In the 2015-’16 budget, Jaitley had slashed ICDS budget allocation by half, from Rs 16,000 crore to Rs 8,000 crore. Then in the 2016-17 budget, allocation to the ICDS scheme was brought down again, by seven percent.

“These cuts have already affected the regular functioning of anganwadis,” said Upadhyay, who believes the government should focus on strengthening the ICDS programme instead of using anganwadis to implement a new scheme.

Already, say activists, anganwadi workers are overburdened with duties beyond their primary jobs, such as working for the census and other government schemes. Often, they are paid less than minimum wage.

“Anganwadi workers don’t get any benefits of a government job and are struggling to be recognised as full-time government employees, and now this [running the Mahila Shakti Kendras] will be added to their tasks,” said Dipta Bhog, an independent education and gender consultant who has worked in the area of development for the past 25 years.

Mahila Samakhya

Mahila Shakti Kendras have been envisaged as centres where women can get support for everything ranging from employment and skill development to health and digital literacy. “How is an anganwadi worker going to do it all?” said Bhog. “If digital literacy is important to the government, they should have expanded a programme like Mahila Samakhya instead of shutting it down.”
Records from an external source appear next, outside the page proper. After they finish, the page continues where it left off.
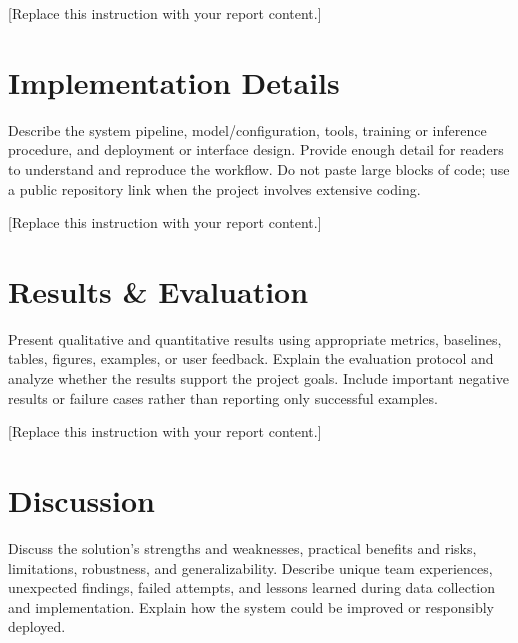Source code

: \documentclass{article}
\begin{document}
[Replace this instruction with your report content.]

\section{Implementation Details}
Describe the system pipeline, model/configuration, tools, training or inference procedure, and deployment or interface design. Provide enough detail for readers to understand and reproduce the workflow. Do not paste large blocks of code; use a public repository link when the project involves extensive coding.


[Replace this instruction with your report content.]

\section{Results \& Evaluation}
Present qualitative and quantitative results using appropriate metrics, baselines, tables, figures, examples, or user feedback. Explain the evaluation protocol and analyze whether the results support the project goals. Include important negative results or failure cases rather than reporting only successful examples.


[Replace this instruction with your report content.]

\section{Discussion}
Discuss the solution's strengths and weaknesses, practical benefits and risks, limitations, robustness, and generalizability. Describe unique team experiences, unexpected findings, failed attempts, and lessons learned during data collection and implementation. Explain how the system could be improved or responsibly deployed.
\end{document}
From 1990 to 2016, the union Ministry of Human Resources Development ran a programme called Mahila Samakhya, which worked to empower rural women through multi-pronged approaches that focused on literacy, health, legal aid and participation in local governance. In 26 years the programme expanded from three states to 130 districts in 11 states, and was often described as one of the most successful grassroots movements in the country.

Despite these successes, the central government last year sought to stop funding the Mahila Samakhya programme under the HRD ministry, and incorporate it, instead, with the National Rural Livelihood Mission. Today, the programme as virtually shut down. “It was moved out of the HRD ministry but not taken up by the NRLM, as it was supposed to,” said Kalyani Menon Sen, who is not convinced that the government will now be able to deliver a women’s empowerment programme through Mahila Shakti Kendras.

What about the Nirbhaya Fund?

Bhog also pointed out the government’s failure to implement another promise for women’s empowerment: the Rs 1,000 crore Nirbhaya Fund for women’s safety announced in 2013. For three years in a row, this massive budget allocation has remained unspent, even as more and more crimes against women are now being reported.

“The government doesn’t even have the commitment to make those funds available for women,” said Bhog.

To add to that, said Sen, the government has also failed to set up the one-stop rape crisis centres it had promised two years ago. “They started with saying they would set up one crisis centre in each district, and now they’ve brought that down to just 34 across the country,” she said. “And even those are mostly in state capitals, which defeats the whole purpose.”